The cinematic week began with Sergeant Deadhead (with Frankie Avalon) at the DeSoto and Island of the Blue Dolphins (with Celia Milius) at the First Avenue. With school back in session, the West Rome Drive-In returned to its weekends-only schedule. The midweek switch out brought I Saw What You Did (with Joan Crawford) to the DeSoto and  Walt Disney's Cinderella to the First Avenue, while the West Rome Drive-In went wild over the weekend with Elvis Presley's Wild in the Country, along with Wild on the Beach (with Frankie Randall).

All three television networks began rolling out their new shows this week in 1965. The series that premiered in the fall of '65 included:

Monday, September 13th:
A Man Called Shenandoah (ABC)
The John Forsythe Show (NBC, Color)
The Legend of Jesse James (ABC)
Run for Your Life (NBC, Color)
The Steve Lawrence Show (CBS)

Tuesday, September 14th
F Troop (ABC)
My Mother, The Car (NBC, Color)
Please Don’t Eat the Daisies (NBC, Color)

Wednesday, September 15th
The Big Valley (ABC, Color)
Gidget (ABC, Color)
Green Acres (CBS, Color)
I Spy (NBC, Color)
Lost in Space (CBS)

Thursday, September 16th
The CBS Thursday Night Movies (CBS, Mostly Color)
The Dean Martin Show (NBC, Color)
Laredo (NBC,, Color)
The Long, Hot Summer (ABC)
Mona McCluskey (NBC, Color)
O.K. Crackerby! (ABC, Color)

Friday, September 17th
Camp Runamuck (NBC, Color)
Convoy (NBC)
Hank (NBC, Color)
Hogan’s Heroes (CBS, Color)
Honey West (ABC)
Mr. Roberts (NBC, Color)
The Smothers Brothers Show (CBS)
Tammy (ABC, Color)
The Wild, Wild West (CBS)

Saturday, September 18th
Get Smart! (NBC Color)
I Dream of Jeannie (NBC)
The Loner (CBS)
Trials of O’Brien (CBS)

Sunday, September 19th
The FBI (ABC, Color)
The Wackiest Ship in the Army (NBC, Color)

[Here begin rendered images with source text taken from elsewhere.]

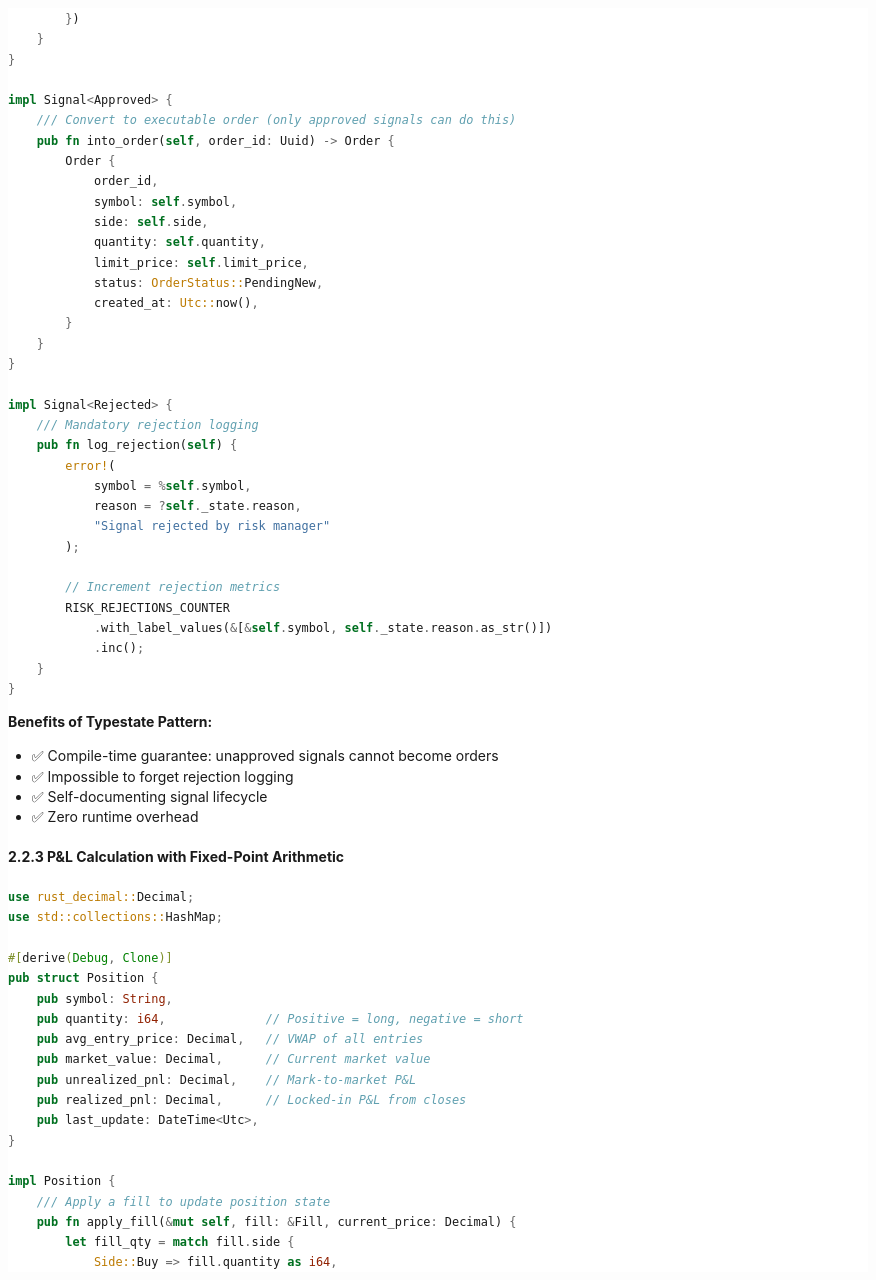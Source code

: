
 ```rust
        })
    }
}

impl Signal<Approved> {
    /// Convert to executable order (only approved signals can do this)
    pub fn into_order(self, order_id: Uuid) -> Order {
        Order {
            order_id,
            symbol: self.symbol,
            side: self.side,
            quantity: self.quantity,
            limit_price: self.limit_price,
            status: OrderStatus::PendingNew,
            created_at: Utc::now(),
        }
    }
}

impl Signal<Rejected> {
    /// Mandatory rejection logging
    pub fn log_rejection(self) {
        error!(
            symbol = %self.symbol,
            reason = ?self._state.reason,
            "Signal rejected by risk manager"
        );

        // Increment rejection metrics
        RISK_REJECTIONS_COUNTER
            .with_label_values(&[&self.symbol, self._state.reason.as_str()])
            .inc();
    }
}
```

**Benefits of Typestate Pattern:**
- ✅ Compile-time guarantee: unapproved signals cannot become orders
- ✅ Impossible to forget rejection logging
- ✅ Self-documenting signal lifecycle
- ✅ Zero runtime overhead

#### 2.2.3 P&L Calculation with Fixed-Point Arithmetic

```rust
use rust_decimal::Decimal;
use std::collections::HashMap;

#[derive(Debug, Clone)]
pub struct Position {
    pub symbol: String,
    pub quantity: i64,              // Positive = long, negative = short
    pub avg_entry_price: Decimal,   // VWAP of all entries
    pub market_value: Decimal,      // Current market value
    pub unrealized_pnl: Decimal,    // Mark-to-market P&L
    pub realized_pnl: Decimal,      // Locked-in P&L from closes
    pub last_update: DateTime<Utc>,
}

impl Position {
    /// Apply a fill to update position state
    pub fn apply_fill(&mut self, fill: &Fill, current_price: Decimal) {
        let fill_qty = match fill.side {
            Side::Buy => fill.quantity as i64,
```
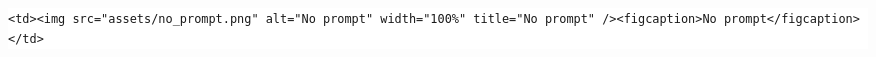    <td><img src="assets/no_prompt.png" alt="No prompt" width="100%" title="No prompt" /><figcaption>No prompt</figcaption></td>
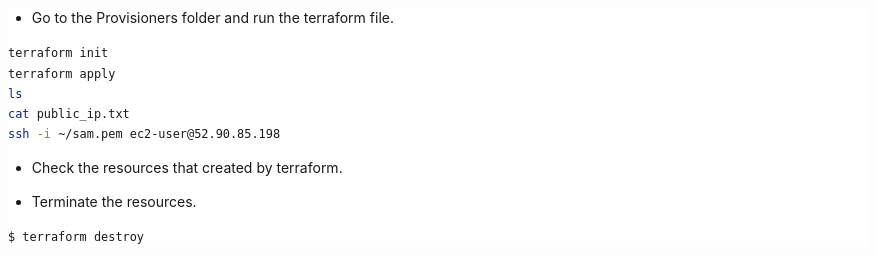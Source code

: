 - Go to the Provisioners folder and run the terraform file.

```bash
terraform init
terraform apply
ls
cat public_ip.txt
ssh -i ~/sam.pem ec2-user@52.90.85.198
```

- Check the resources that created by terraform.

- Terminate the resources.

```bash
$ terraform destroy
```
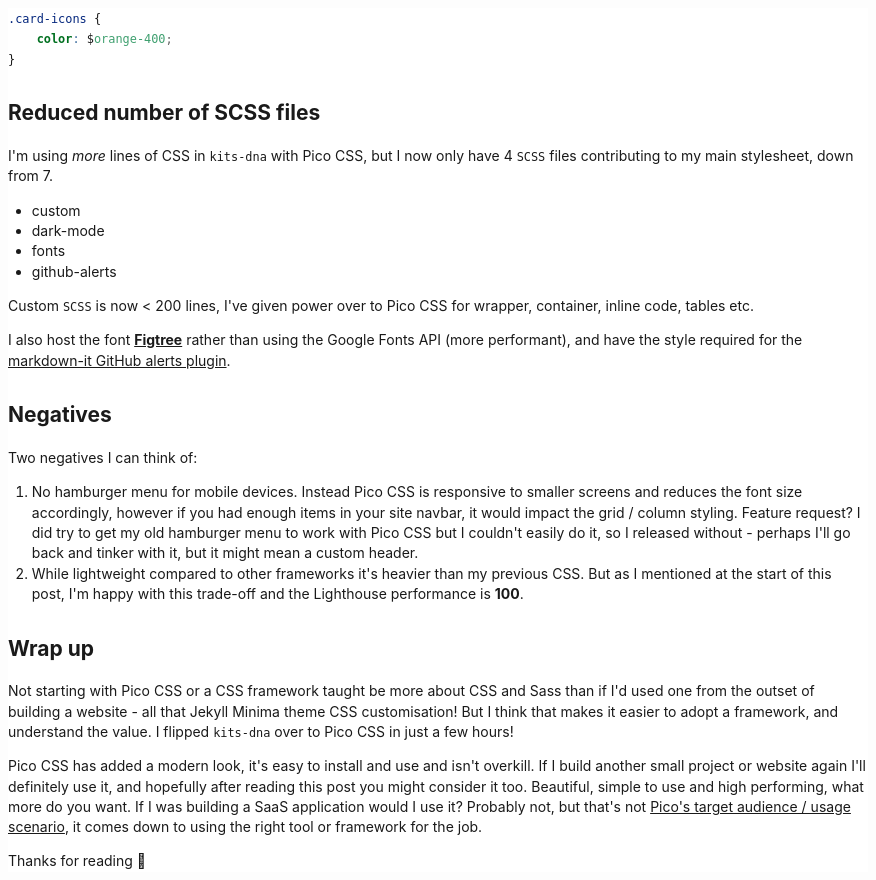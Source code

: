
 ```css
.card-icons {
	color: $orange-400;
}
```

## Reduced number of SCSS files

I'm using *more* lines of CSS in `kits-dna` with Pico CSS, but I now only have 4 `SCSS` files contributing to my main stylesheet, down from 7.

- custom
- dark-mode
- fonts
- github-alerts

Custom `SCSS` is now < 200 lines, I've given power over to Pico CSS for wrapper, container, inline code, tables etc.

I also host the font [**Figtree**](https://www.erikdkennedy.com/projects/figtree.html) rather than using the Google Fonts API (more performant), and have the style required for the [markdown-it GitHub alerts plugin](https://www.npmjs.com/package/markdown-it-github-alerts).

## Negatives

Two negatives I can think of:

1. No hamburger menu for mobile devices. Instead Pico CSS is responsive to smaller screens and reduces the font size accordingly, however if you had enough items in your site navbar, it would impact the grid / column styling. Feature request? I did try to get my old hamburger menu to work with Pico CSS but I couldn't easily do it, so I released without - perhaps I'll go back and tinker with it, but it might mean a custom header.
2. While lightweight compared to other frameworks it's heavier than my previous CSS. But as I mentioned at the start of this post, I'm happy with this trade-off and the Lighthouse performance is **100**.

## Wrap up

Not starting with Pico CSS or a CSS framework taught be more about CSS and Sass than if I'd used one from the outset of building a website - all that Jekyll Minima theme CSS customisation! But I think that makes it easier to adopt a framework, and understand the value. I flipped `kits-dna` over to Pico CSS in just a few hours!

Pico CSS has added a modern look, it's easy to install and use and isn't overkill. If I build another small project or website again I'll definitely use it, and hopefully after reading this post you might consider it too. Beautiful, simple to use and high performing, what more do you want. If I was building a SaaS application would I use it? Probably not, but that's not [Pico's target audience / usage scenario](https://picocss.com/docs/usage-scenarios), it comes down to using the right tool or framework for the job.

Thanks for reading :call_me_hand:
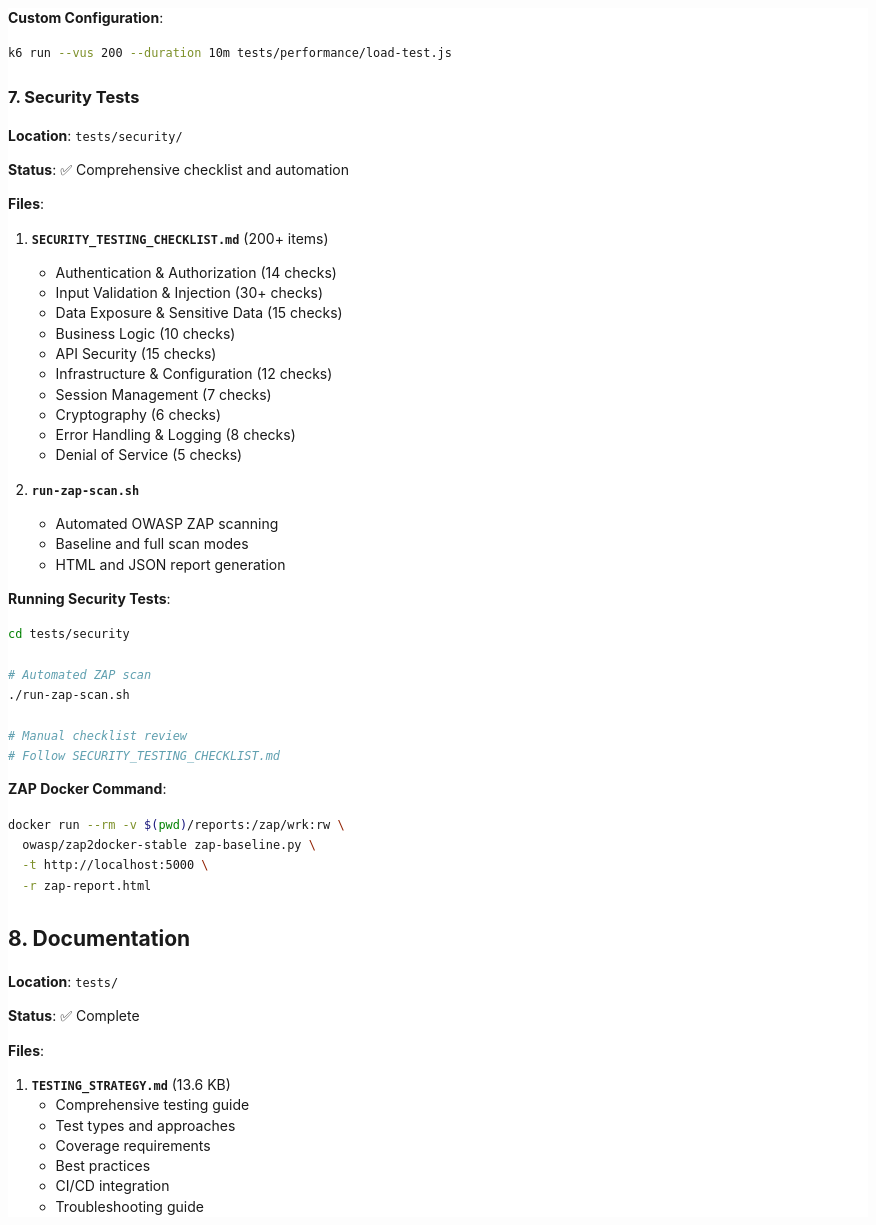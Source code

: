 **Custom Configuration**:
```bash
k6 run --vus 200 --duration 10m tests/performance/load-test.js
```

### 7. Security Tests

**Location**: `tests/security/`

**Status**: ✅ Comprehensive checklist and automation

**Files**:
1. **`SECURITY_TESTING_CHECKLIST.md`** (200+ items)
   - Authentication & Authorization (14 checks)
   - Input Validation & Injection (30+ checks)
   - Data Exposure & Sensitive Data (15 checks)
   - Business Logic (10 checks)
   - API Security (15 checks)
   - Infrastructure & Configuration (12 checks)
   - Session Management (7 checks)
   - Cryptography (6 checks)
   - Error Handling & Logging (8 checks)
   - Denial of Service (5 checks)

2. **`run-zap-scan.sh`**
   - Automated OWASP ZAP scanning
   - Baseline and full scan modes
   - HTML and JSON report generation

**Running Security Tests**:
```bash
cd tests/security

# Automated ZAP scan
./run-zap-scan.sh

# Manual checklist review
# Follow SECURITY_TESTING_CHECKLIST.md
```

**ZAP Docker Command**:
```bash
docker run --rm -v $(pwd)/reports:/zap/wrk:rw \
  owasp/zap2docker-stable zap-baseline.py \
  -t http://localhost:5000 \
  -r zap-report.html
```

## 8. Documentation

**Location**: `tests/`

**Status**: ✅ Complete

**Files**:
1. **`TESTING_STRATEGY.md`** (13.6 KB)
   - Comprehensive testing guide
   - Test types and approaches
   - Coverage requirements
   - Best practices
   - CI/CD integration
   - Troubleshooting guide
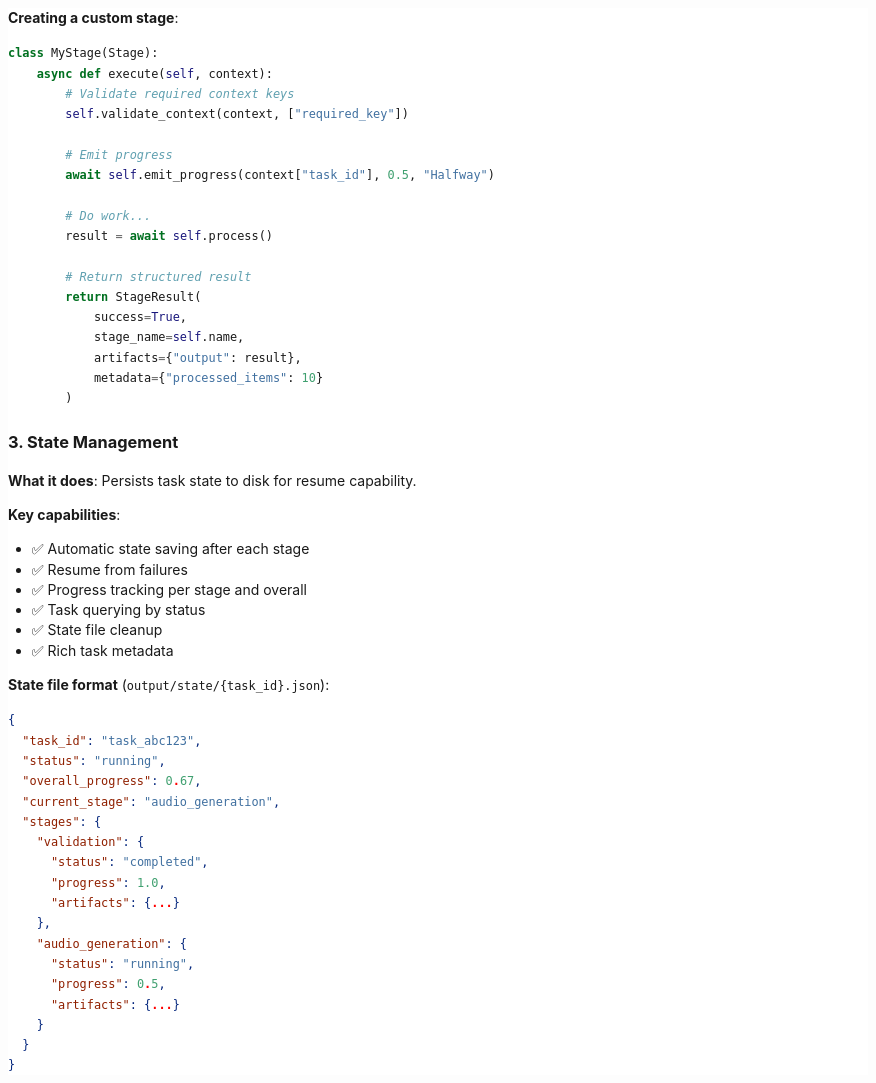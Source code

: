 **Creating a custom stage**:
```python
class MyStage(Stage):
    async def execute(self, context):
        # Validate required context keys
        self.validate_context(context, ["required_key"])

        # Emit progress
        await self.emit_progress(context["task_id"], 0.5, "Halfway")

        # Do work...
        result = await self.process()

        # Return structured result
        return StageResult(
            success=True,
            stage_name=self.name,
            artifacts={"output": result},
            metadata={"processed_items": 10}
        )
```

### 3. State Management

**What it does**: Persists task state to disk for resume capability.

**Key capabilities**:
- ✅ Automatic state saving after each stage
- ✅ Resume from failures
- ✅ Progress tracking per stage and overall
- ✅ Task querying by status
- ✅ State file cleanup
- ✅ Rich task metadata

**State file format** (`output/state/{task_id}.json`):
```json
{
  "task_id": "task_abc123",
  "status": "running",
  "overall_progress": 0.67,
  "current_stage": "audio_generation",
  "stages": {
    "validation": {
      "status": "completed",
      "progress": 1.0,
      "artifacts": {...}
    },
    "audio_generation": {
      "status": "running",
      "progress": 0.5,
      "artifacts": {...}
    }
  }
}
```
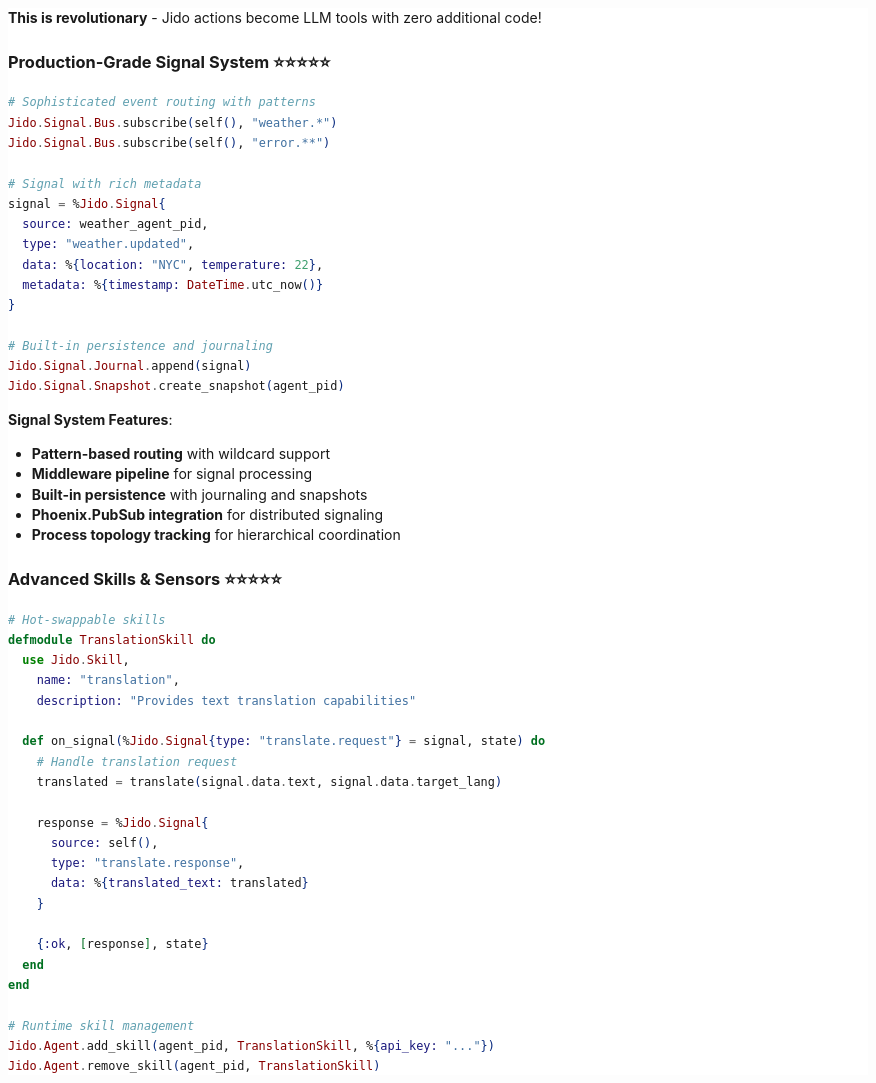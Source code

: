 **This is revolutionary** - Jido actions become LLM tools with zero additional code!

### Production-Grade Signal System ⭐⭐⭐⭐⭐

```elixir
# Sophisticated event routing with patterns
Jido.Signal.Bus.subscribe(self(), "weather.*")
Jido.Signal.Bus.subscribe(self(), "error.**")

# Signal with rich metadata
signal = %Jido.Signal{
  source: weather_agent_pid,
  type: "weather.updated",
  data: %{location: "NYC", temperature: 22},
  metadata: %{timestamp: DateTime.utc_now()}
}

# Built-in persistence and journaling
Jido.Signal.Journal.append(signal)
Jido.Signal.Snapshot.create_snapshot(agent_pid)
```

**Signal System Features**:
- **Pattern-based routing** with wildcard support
- **Middleware pipeline** for signal processing
- **Built-in persistence** with journaling and snapshots
- **Phoenix.PubSub integration** for distributed signaling
- **Process topology tracking** for hierarchical coordination

### Advanced Skills & Sensors ⭐⭐⭐⭐⭐

```elixir
# Hot-swappable skills
defmodule TranslationSkill do
  use Jido.Skill,
    name: "translation",
    description: "Provides text translation capabilities"

  def on_signal(%Jido.Signal{type: "translate.request"} = signal, state) do
    # Handle translation request
    translated = translate(signal.data.text, signal.data.target_lang)
    
    response = %Jido.Signal{
      source: self(),
      type: "translate.response",
      data: %{translated_text: translated}
    }
    
    {:ok, [response], state}
  end
end

# Runtime skill management
Jido.Agent.add_skill(agent_pid, TranslationSkill, %{api_key: "..."})
Jido.Agent.remove_skill(agent_pid, TranslationSkill)
```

Several interesting observations: first, it's surprising how many new shows were still offered only in black and white, even though the networks were majority color broadcast at this time. Secondly, it's interesting to see how many syndicated-show mainstays of the late 1960s, 1970s, and 1980s (Green Acres, Get Smart!, I Dream of Jeannie, Hogan's Heroes, The Wild Wild West, F Troop, I Spy, Lost in Space) premiered this week fifty years ago; and third, it's informative to see that the networks have pretty much always had more misses than hits (look at that list of shows—how many of them do you not remember at all, or how many of them lasted only one season?).

And finally, I still remember getting the special Fall Preview issue of TV Guide in the mail on Wednesday or Thursday before the new week began, and going through the listing and schedules, marking shows I wanted to watch in pencil to make sure that I didn't miss them. Since we had no DVRs or VCRs or any other means of saving or time-delaying programming in 1965, advance planning was crucial. That's the main reason I don't recognize so many of these shows, I'm sure: they were up against shows that I considered must-see, so my channel selections were pre-determined!

Barry McGuire's apocalyptic "Eve of Destruction" rocketed to the number one slot this week in 1965. Other top ten hits included "Hang On Sloopy" by the McCoys (#2); "You Were on My Mind" by We Five (#3); "Catch Us If You Can" by the Dave Clark Five (#4); "Help!" by the Beatles (#5); "The 'In' Crowd" by the Ramsey Lewis Trio (#6); "Like a Rolling Stone" by Bob Dylan (#7); "It Ain't Me Babe" by the Turtles (#8); "Heart Full of Soul" by the Yardbirds (#9); and "Laugh at Me" by Sonny (#10--Sonny Bono's only top ten solo hit).

The week's big album release was Otis Blue/Otis Redding Sings Soul by... well, the name says it all, doesn't it?